When I was a kid we lived in track housing. A kazillion ticky tacky little houses and they all looked just the same. I think there were probably about 25 or so plus houses on each cul-de-sac and then somehow the builders who covered over the dairy farm managed to link about 5 successive tracks all together in my immediate neighborhood.

Talk about the way to score when you went trick or treating...oh my. I can recall coming home with so much candy. The pillow case I carried was more than half full. That's a whole lotta loot when your not even four feet tall. I can remember one year I had the hair brained idea to go on rollerskates. You know, the more ground covered, the more door bells rung, the bigger the amount of CANDY!

When I arrived home I can remember my parents letting me pour it all out onto the living room floor (okay, gross now when I think about that since it was covered avocado green shag carpet) and sifting through it. You know the categories, the good stuff (tootsie rolls, gum, jolly ranchers), the great stuff (Butterfingers, Mr. Goodbar, anything chocolate), and then the crap stuff. Funny, I had such a sweet tooth I can't recall thinking any of it was crap but I know I did pawn some stuff off for trade or I tossed it because I didn't like it. I can still see the respective heaps of candy we would have at the end of the night. Once sorted, the stuff deemed edible was put into a silly plastic pumpkin a set atop the fridge. This was meant as a means of control. Ha, good luck with that. My parents slept soundly and I was stealth like a thief in the kitchen back then. We were usually rationed down to one or two pieces a day but I wonder if my mom every actually figured out why the candy did not manage to last until mid-December.

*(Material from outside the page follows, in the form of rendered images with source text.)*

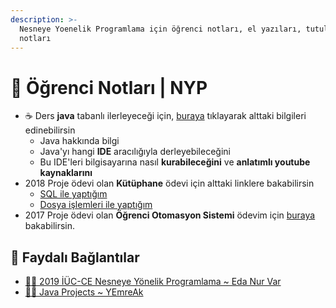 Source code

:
 ```yaml
---
description: >-
  Nesneye Yoenelik Programlama için öğrenci notları, el yazıları, tutulmuş notlar
  notları
---
```


# 📕 Öğrenci Notları \| NYP

- ☕ Ders **java** tabanlı ilerleyeceği için, [buraya][Java - yemreak.com] tıklayarak alttaki bilgileri edinebilirsin
  - Java hakkında bilgi
  - Java'yı hangi **IDE** aracılığıyla derleyebileceğini
  - Bu IDE'leri bilgisayarına nasıl **kurabileceğini** ve **anlatımlı youtube kaynaklarını**
- 2018 Proje ödevi olan **Kütüphane** ödevi için alttaki linklere bakabilirsin
  - [SQL ile yaptığım](https://github.com/yedhrab/JavaProjects/tree/master/NetBeans-Projects/Bookcase-SQL)
  - [Dosya işlemleri ile yaptığım](https://github.com/yedhrab/JavaProjects/tree/master/NetBeans-Projects/Bookcase-FileOp)
- 2017 Proje ödevi olan **Öğrenci Otomasyon Sistemi** ödevim için [buraya][Öğrenci Otomasyon Sistemi] bakabilirsin.

[Java - yemreak.com]: https://lib.yemreak.com/programlama-notlari/java
[Öğrenci Otomasyon Sistemi]: https://github.com/yedhrab/JavaProjects/tree/master/NetBeans-Projects/OgrenciOtomasyonu

## 🔗 Faydalı Bağlantılar

- [👨‍💻 2019 İÜC-CE Nesneye Yönelik Programlama ~ Eda Nur Var](https://github.com/enurv/ObjectOrientedProgramming)
- [👨‍💻 Java Projects ~ YEmreAk](https://github.com/yedhrab/JavaProjects)
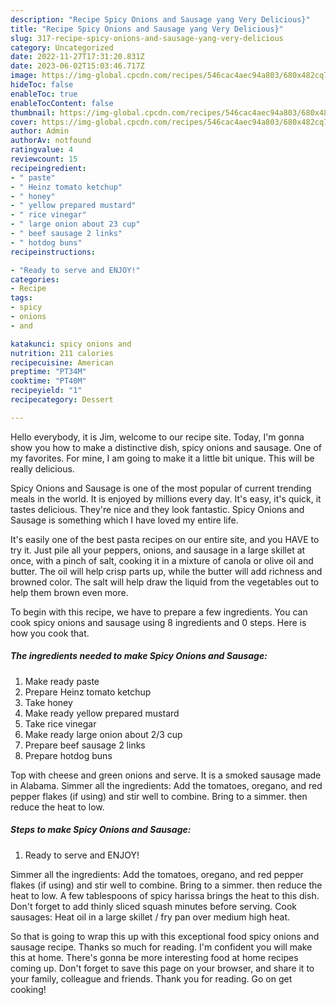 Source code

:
 ```yaml
---
description: "Recipe Spicy Onions and Sausage yang Very Delicious}"
title: "Recipe Spicy Onions and Sausage yang Very Delicious}"
slug: 317-recipe-spicy-onions-and-sausage-yang-very-delicious
category: Uncategorized
date: 2022-11-27T17:31:20.831Z
date: 2023-06-02T15:03:46.717Z
image: https://img-global.cpcdn.com/recipes/546cac4aec94a803/680x482cq70/spicy-onions-and-sausage-recipe-main-photo.jpg
hideToc: false
enableToc: true
enableTocContent: false
thumbnail: https://img-global.cpcdn.com/recipes/546cac4aec94a803/680x482cq70/spicy-onions-and-sausage-recipe-main-photo.jpg
cover: https://img-global.cpcdn.com/recipes/546cac4aec94a803/680x482cq70/spicy-onions-and-sausage-recipe-main-photo.jpg
author: Admin
authorAv: notfound
ratingvalue: 4
reviewcount: 15
recipeingredient:
- " paste"
- " Heinz tomato ketchup"
- " honey"
- " yellow prepared mustard"
- " rice vinegar"
- " large onion about 23 cup"
- " beef sausage 2 links"
- " hotdog buns"
recipeinstructions:

- "Ready to serve and ENJOY!"
categories:
- Recipe
tags:
- spicy
- onions
- and

katakunci: spicy onions and 
nutrition: 211 calories
recipecuisine: American
preptime: "PT34M"
cooktime: "PT40M"
recipeyield: "1"
recipecategory: Dessert

---
```



Hello everybody, it is Jim, welcome to our recipe site. Today, I'm gonna show you how to make a distinctive dish, spicy onions and sausage. One of my favorites. For mine, I am going to make it a little bit unique. This will be really delicious.

Spicy Onions and Sausage is one of the most popular of current trending meals in the world. It is enjoyed by millions every day. It's easy, it's quick, it tastes delicious. They're nice and they look fantastic. Spicy Onions and Sausage is something which I have loved my entire life.

It&#39;s easily one of the best pasta recipes on our entire site, and you HAVE to try it. Just pile all your peppers, onions, and sausage in a large skillet at once, with a pinch of salt, cooking it in a mixture of canola or olive oil and butter. The oil will help crisp parts up, while the butter will add richness and browned color. The salt will help draw the liquid from the vegetables out to help them brown even more.


To begin with this recipe, we have to prepare a few ingredients. You can cook spicy onions and sausage using 8 ingredients and 0 steps. Here is how you cook that.

<!--inarticleads1-->

##### The ingredients needed to make Spicy Onions and Sausage:

1. Make ready  paste
1. Prepare  Heinz tomato ketchup
1. Take  honey
1. Make ready  yellow prepared mustard
1. Take  rice vinegar
1. Make ready  large onion about 2/3 cup
1. Prepare  beef sausage 2 links
1. Prepare  hotdog buns


Top with cheese and green onions and serve. It is a smoked sausage made in Alabama. Simmer all the ingredients: Add the tomatoes, oregano, and red pepper flakes (if using) and stir well to combine. Bring to a simmer. then reduce the heat to low. 

<!--inarticleads2-->

##### Steps to make Spicy Onions and Sausage:


1. Ready to serve and ENJOY!

Simmer all the ingredients: Add the tomatoes, oregano, and red pepper flakes (if using) and stir well to combine. Bring to a simmer. then reduce the heat to low. A few tablespoons of spicy harissa brings the heat to this dish. Don&#39;t forget to add thinly sliced squash minutes before serving. Cook sausages: Heat oil in a large skillet / fry pan over medium high heat. 

So that is going to wrap this up with this exceptional food spicy onions and sausage recipe. Thanks so much for reading. I'm confident you will make this at home. There's gonna be more interesting food at home recipes coming up. Don't forget to save this page on your browser, and share it to your family, colleague and friends. Thank you for reading. Go on get cooking!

Truly, it is amazing my teeth managed to stay in at all when I think of the amount of candy I consumed between Halloween and Valentines Day. Thank goodness for a mom who made sure I brushed my teeth!

1 comment:

Julie said...

Kids today are really missing out on the thrill of dresssing up, cold-calling on their neighbors and getting free candy.

I still remember doing Trick or Treating when I was pre-kindergarten age. We lived way the heck out in the boonies, and my Dad drove my toddler brother and I into town for it. We came back with pillowcases overstuffed with candy! Brimming over! Flowing out onto the celery-colored shag carpeting!

Our parents probably ate most of it when we weren't looking.